(Dataset entries)
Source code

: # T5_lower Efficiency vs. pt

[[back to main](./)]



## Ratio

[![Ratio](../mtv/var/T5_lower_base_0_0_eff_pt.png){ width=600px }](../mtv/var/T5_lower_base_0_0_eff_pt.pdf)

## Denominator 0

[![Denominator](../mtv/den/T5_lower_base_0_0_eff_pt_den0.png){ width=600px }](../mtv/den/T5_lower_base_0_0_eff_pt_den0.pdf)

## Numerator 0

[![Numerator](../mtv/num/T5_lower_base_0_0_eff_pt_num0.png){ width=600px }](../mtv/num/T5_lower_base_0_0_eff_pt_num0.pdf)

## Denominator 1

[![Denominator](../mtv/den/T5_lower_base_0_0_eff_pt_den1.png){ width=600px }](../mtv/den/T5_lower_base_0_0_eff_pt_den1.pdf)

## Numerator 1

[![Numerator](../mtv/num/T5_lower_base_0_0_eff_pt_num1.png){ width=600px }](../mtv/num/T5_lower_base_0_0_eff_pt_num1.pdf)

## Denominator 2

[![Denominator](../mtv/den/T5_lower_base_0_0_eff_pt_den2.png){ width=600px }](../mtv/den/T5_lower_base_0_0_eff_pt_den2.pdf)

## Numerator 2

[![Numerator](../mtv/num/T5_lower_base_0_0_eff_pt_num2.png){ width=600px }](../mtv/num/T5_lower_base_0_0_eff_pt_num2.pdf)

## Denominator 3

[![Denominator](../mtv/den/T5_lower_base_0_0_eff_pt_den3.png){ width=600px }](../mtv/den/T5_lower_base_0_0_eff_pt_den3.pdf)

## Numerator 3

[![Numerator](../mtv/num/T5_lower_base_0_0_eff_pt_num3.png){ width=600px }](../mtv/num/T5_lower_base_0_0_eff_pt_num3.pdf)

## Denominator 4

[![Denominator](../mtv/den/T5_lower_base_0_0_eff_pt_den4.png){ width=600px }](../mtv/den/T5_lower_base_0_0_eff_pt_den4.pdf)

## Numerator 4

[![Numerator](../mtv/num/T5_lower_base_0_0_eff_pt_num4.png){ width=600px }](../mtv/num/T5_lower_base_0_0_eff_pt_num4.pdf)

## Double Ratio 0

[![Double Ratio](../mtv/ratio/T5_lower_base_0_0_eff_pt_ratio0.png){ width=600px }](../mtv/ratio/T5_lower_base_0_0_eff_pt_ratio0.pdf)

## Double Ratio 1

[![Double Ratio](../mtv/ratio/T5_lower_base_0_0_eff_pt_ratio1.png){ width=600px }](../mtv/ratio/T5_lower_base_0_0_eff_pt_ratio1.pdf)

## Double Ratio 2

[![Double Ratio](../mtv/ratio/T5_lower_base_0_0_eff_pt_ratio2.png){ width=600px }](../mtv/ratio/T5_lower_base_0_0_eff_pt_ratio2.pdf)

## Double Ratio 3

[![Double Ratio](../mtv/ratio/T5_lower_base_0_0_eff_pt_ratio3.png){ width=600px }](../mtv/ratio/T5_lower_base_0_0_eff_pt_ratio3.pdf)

How to complete this task: Print the entries once more, identical in every line.

Your response:
Source code

: # T5_lower Efficiency vs. pt

[[back to main](./)]



## Ratio

[![Ratio](../mtv/var/T5_lower_base_0_0_eff_pt.png){ width=600px }](../mtv/var/T5_lower_base_0_0_eff_pt.pdf)

## Denominator 0

[![Denominator](../mtv/den/T5_lower_base_0_0_eff_pt_den0.png){ width=600px }](../mtv/den/T5_lower_base_0_0_eff_pt_den0.pdf)

## Numerator 0

[![Numerator](../mtv/num/T5_lower_base_0_0_eff_pt_num0.png){ width=600px }](../mtv/num/T5_lower_base_0_0_eff_pt_num0.pdf)

## Denominator 1

[![Denominator](../mtv/den/T5_lower_base_0_0_eff_pt_den1.png){ width=600px }](../mtv/den/T5_lower_base_0_0_eff_pt_den1.pdf)

## Numerator 1

[![Numerator](../mtv/num/T5_lower_base_0_0_eff_pt_num1.png){ width=600px }](../mtv/num/T5_lower_base_0_0_eff_pt_num1.pdf)

## Denominator 2

[![Denominator](../mtv/den/T5_lower_base_0_0_eff_pt_den2.png){ width=600px }](../mtv/den/T5_lower_base_0_0_eff_pt_den2.pdf)

## Numerator 2

[![Numerator](../mtv/num/T5_lower_base_0_0_eff_pt_num2.png){ width=600px }](../mtv/num/T5_lower_base_0_0_eff_pt_num2.pdf)

## Denominator 3

[![Denominator](../mtv/den/T5_lower_base_0_0_eff_pt_den3.png){ width=600px }](../mtv/den/T5_lower_base_0_0_eff_pt_den3.pdf)

## Numerator 3

[![Numerator](../mtv/num/T5_lower_base_0_0_eff_pt_num3.png){ width=600px }](../mtv/num/T5_lower_base_0_0_eff_pt_num3.pdf)

## Denominator 4

[![Denominator](../mtv/den/T5_lower_base_0_0_eff_pt_den4.png){ width=600px }](../mtv/den/T5_lower_base_0_0_eff_pt_den4.pdf)

## Numerator 4

[![Numerator](../mtv/num/T5_lower_base_0_0_eff_pt_num4.png){ width=600px }](../mtv/num/T5_lower_base_0_0_eff_pt_num4.pdf)

## Double Ratio 0

[![Double Ratio](../mtv/ratio/T5_lower_base_0_0_eff_pt_ratio0.png){ width=600px }](../mtv/ratio/T5_lower_base_0_0_eff_pt_ratio0.pdf)

## Double Ratio 1

[![Double Ratio](../mtv/ratio/T5_lower_base_0_0_eff_pt_ratio1.png){ width=600px }](../mtv/ratio/T5_lower_base_0_0_eff_pt_ratio1.pdf)

## Double Ratio 2

[![Double Ratio](../mtv/ratio/T5_lower_base_0_0_eff_pt_ratio2.png){ width=600px }](../mtv/ratio/T5_lower_base_0_0_eff_pt_ratio2.pdf)

## Double Ratio 3

[![Double Ratio](../mtv/ratio/T5_lower_base_0_0_eff_pt_ratio3.png){ width=600px }](../mtv/ratio/T5_lower_base_0_0_eff_pt_ratio3.pdf)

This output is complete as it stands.